Lakota makes a good liner lock with serrated edge - 40%. It's called X-Hawk. Good knife . . .good price.
I own a fully-serrated Spyderco Delica '98 in ATS-55, and so far it's performing very well. I haven't yet heard about brittleness in this steel, but it does hold its edge better than AUS-8. According to the Spyderco catalog, the 55 is hardened to Rc 59-61, which is comparable to Benchmade's Rc for ATS-34. Strange, but I have heard the 55 is a little softer and is less brittle than 34. Not to change the topic of this thread, but can anyone explain this?
I wouldn't worry about sharpenability of serrations, they're easy to sharpen (IMO) with the Sharpmaker, regardless of steel.

I've broken off serrations with gin-1 and ats-34 and aus-8. Even with the tougher steels, you're talking about a thin chisel-ground serrated edge, they can chip.

cerulean -- Welcome to the wonderful world of BF!

Regardless of what serrated steel you choose, you can't go wrong with a Spyderco serrated folder as they know how to serrate a blade!
Thanks for the responses...I think I will get some type of Spyderco. It's hard to find fully serrated folding knives outside of Spyderco's many offerings, although I see that Benchmade is now offering a fully serrated AFCK. Also, Spyderco uses so many different steels that I shouldn't have any trouble finding something what works.
Joe :

I've broken off serrations with gin-1 and ats-34 and aus-8.

AUS-8A breaking off is interesting, what were you doing when that happened? Was its CS's serrations? Even though they are in AUS-8A they can be broken off easily, but those little teeth have a radically different geometry than most.

Which reminds me, the serration pattern is very important as well as the steel. The more durable the pattern the worse it performs on normal cutting tasks, get the one that is just durable enough for you.

Cliff --

Yeah, my only 8A serrated knives are my CS's. The pattern is very different from teh usual Spyderco or Benchmade patterns. I don't know what I did to chip 'em. I do know that I did some really hard chopping with my Vaquero Grande, and even through that the serrations did okay. The pattern seems tougher than spyderco serrations.

Just another shameless plug for the Military in 440 V.
You won't regret it.

God bless!

Romans 10:9-10

"Military" Fans Unite!!

The (CS) pattern seems tougher than spyderco serrations.

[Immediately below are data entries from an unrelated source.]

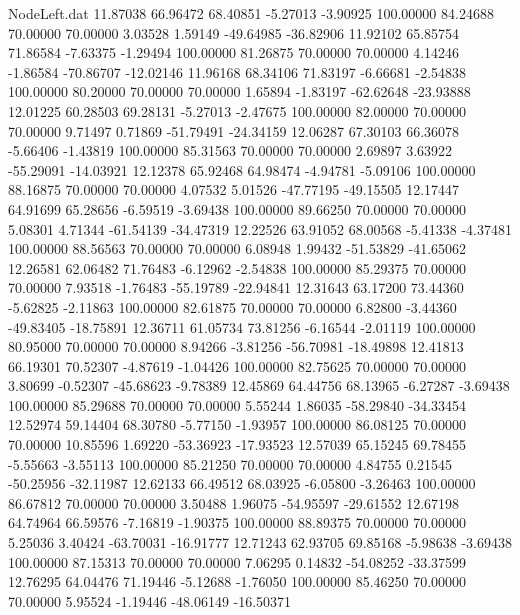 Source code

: \begin{filecontents}{NodeLeft.dat}
  11.87038   66.96472   68.40851    -5.27013   -3.90925  100.00000   84.24688   70.00000   70.00000    3.03528    1.59149  -49.64985  -36.82906
  11.92102   65.85754   71.86584    -7.63375   -1.29494  100.00000   81.26875   70.00000   70.00000    4.14246   -1.86584  -70.86707  -12.02146
  11.96168   68.34106   71.83197    -6.66681   -2.54838  100.00000   80.20000   70.00000   70.00000    1.65894   -1.83197  -62.62648  -23.93888
  12.01225   60.28503   69.28131    -5.27013   -2.47675  100.00000   82.00000   70.00000   70.00000    9.71497    0.71869  -51.79491  -24.34159
  12.06287   67.30103   66.36078    -5.66406   -1.43819  100.00000   85.31563   70.00000   70.00000    2.69897    3.63922  -55.29091  -14.03921
  12.12378   65.92468   64.98474    -4.94781   -5.09106  100.00000   88.16875   70.00000   70.00000    4.07532    5.01526  -47.77195  -49.15505
  12.17447   64.91699   65.28656    -6.59519   -3.69438  100.00000   89.66250   70.00000   70.00000    5.08301    4.71344  -61.54139  -34.47319
  12.22526   63.91052   68.00568    -5.41338   -4.37481  100.00000   88.56563   70.00000   70.00000    6.08948    1.99432  -51.53829  -41.65062
  12.26581   62.06482   71.76483    -6.12962   -2.54838  100.00000   85.29375   70.00000   70.00000    7.93518   -1.76483  -55.19789  -22.94841
  12.31643   63.17200   73.44360    -5.62825   -2.11863  100.00000   82.61875   70.00000   70.00000    6.82800   -3.44360  -49.83405  -18.75891
  12.36711   61.05734   73.81256    -6.16544   -2.01119  100.00000   80.95000   70.00000   70.00000    8.94266   -3.81256  -56.70981  -18.49898
  12.41813   66.19301   70.52307    -4.87619   -1.04426  100.00000   82.75625   70.00000   70.00000    3.80699   -0.52307  -45.68623   -9.78389
  12.45869   64.44756   68.13965    -6.27287   -3.69438  100.00000   85.29688   70.00000   70.00000    5.55244    1.86035  -58.29840  -34.33454
  12.52974   59.14404   68.30780    -5.77150   -1.93957  100.00000   86.08125   70.00000   70.00000   10.85596    1.69220  -53.36923  -17.93523
  12.57039   65.15245   69.78455    -5.55663   -3.55113  100.00000   85.21250   70.00000   70.00000    4.84755    0.21545  -50.25956  -32.11987
  12.62133   66.49512   68.03925    -6.05800   -3.26463  100.00000   86.67812   70.00000   70.00000    3.50488    1.96075  -54.95597  -29.61552
  12.67198   64.74964   66.59576    -7.16819   -1.90375  100.00000   88.89375   70.00000   70.00000    5.25036    3.40424  -63.70031  -16.91777
  12.71243   62.93705   69.85168    -5.98638   -3.69438  100.00000   87.15313   70.00000   70.00000    7.06295    0.14832  -54.08252  -33.37599
  12.76295   64.04476   71.19446    -5.12688   -1.76050  100.00000   85.46250   70.00000   70.00000    5.95524   -1.19446  -48.06149  -16.50371

\end{filecontents}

Joe -- how so? I'm really curious to know as I mostly read cons on CS's serration pattern...
Ahh... maybe i can find an answer to a question here... Ive had an Endura(G2 comboedge) for about a year and a half... i dont do much heavy duty cutting with it but the serations are looking pretty ragged.. i wouldnt call them chipped but as i havent been sawing through the heads of hammers(ala ginsu) i couldnt figure out why this is. Is this normal wear for a daily used serrated G2 blade??

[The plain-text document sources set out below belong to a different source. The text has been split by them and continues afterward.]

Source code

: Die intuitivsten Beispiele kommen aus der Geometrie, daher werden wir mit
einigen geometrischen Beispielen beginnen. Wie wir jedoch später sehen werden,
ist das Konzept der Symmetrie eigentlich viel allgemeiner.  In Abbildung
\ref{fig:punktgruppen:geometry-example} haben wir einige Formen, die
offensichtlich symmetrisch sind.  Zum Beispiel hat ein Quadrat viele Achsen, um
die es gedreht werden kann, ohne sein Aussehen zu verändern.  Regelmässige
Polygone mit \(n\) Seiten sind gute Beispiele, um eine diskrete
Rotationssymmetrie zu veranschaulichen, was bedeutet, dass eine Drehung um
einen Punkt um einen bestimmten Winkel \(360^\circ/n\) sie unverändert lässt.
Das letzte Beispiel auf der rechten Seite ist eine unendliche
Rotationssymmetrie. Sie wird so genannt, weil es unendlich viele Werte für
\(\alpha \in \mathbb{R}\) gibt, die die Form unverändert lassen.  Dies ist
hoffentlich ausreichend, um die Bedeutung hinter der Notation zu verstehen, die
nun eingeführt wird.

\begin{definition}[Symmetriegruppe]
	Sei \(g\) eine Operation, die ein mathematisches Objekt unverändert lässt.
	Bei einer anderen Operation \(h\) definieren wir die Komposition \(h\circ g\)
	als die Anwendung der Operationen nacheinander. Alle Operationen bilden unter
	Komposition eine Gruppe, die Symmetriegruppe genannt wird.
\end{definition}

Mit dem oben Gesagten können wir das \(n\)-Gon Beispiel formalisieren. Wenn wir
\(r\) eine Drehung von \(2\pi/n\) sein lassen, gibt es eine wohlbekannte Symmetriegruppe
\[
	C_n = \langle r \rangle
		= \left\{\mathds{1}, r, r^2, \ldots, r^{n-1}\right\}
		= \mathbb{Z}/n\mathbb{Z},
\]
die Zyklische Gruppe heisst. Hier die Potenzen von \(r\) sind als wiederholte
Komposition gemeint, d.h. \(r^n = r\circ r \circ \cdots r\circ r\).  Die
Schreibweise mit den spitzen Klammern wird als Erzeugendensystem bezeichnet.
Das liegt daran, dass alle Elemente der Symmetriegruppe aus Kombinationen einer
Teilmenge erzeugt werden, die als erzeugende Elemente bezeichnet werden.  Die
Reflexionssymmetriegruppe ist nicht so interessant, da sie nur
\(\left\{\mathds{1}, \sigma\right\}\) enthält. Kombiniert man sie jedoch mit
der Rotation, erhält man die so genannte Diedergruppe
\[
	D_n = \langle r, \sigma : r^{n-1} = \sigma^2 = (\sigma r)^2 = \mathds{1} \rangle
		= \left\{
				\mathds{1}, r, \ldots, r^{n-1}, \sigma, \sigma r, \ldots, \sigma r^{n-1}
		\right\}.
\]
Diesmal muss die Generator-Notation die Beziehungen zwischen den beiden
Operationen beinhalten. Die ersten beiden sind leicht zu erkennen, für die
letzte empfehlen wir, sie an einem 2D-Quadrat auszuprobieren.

One with the Force you must be...


Hmph! a Jedi desires not these things.


My Spyderco serrations get pretty beat up -- I tend to break the points off many of the teeth. The rounded but less aggressive Benchmade serrations do a tad better. The CS serrations not only do even better, but can stand up to hard power chops (with the Vaquero Grande) that I'm pretty sure would bust the Spyderco serrations to pieces. Course, *that* is just speculation, since I don't have a Spyderco with a blade long enough to chop with.
Yoda4561, yes. I have seen the exact same thing. After reading Joe's post I have decided to never lend him one of my serrated knives
. I have given some of Spyderco's serrated blades a good going over without breaking them off. I have worn them out though as the steel is rather soft. I would be curious to see how the Military in 440V holds up.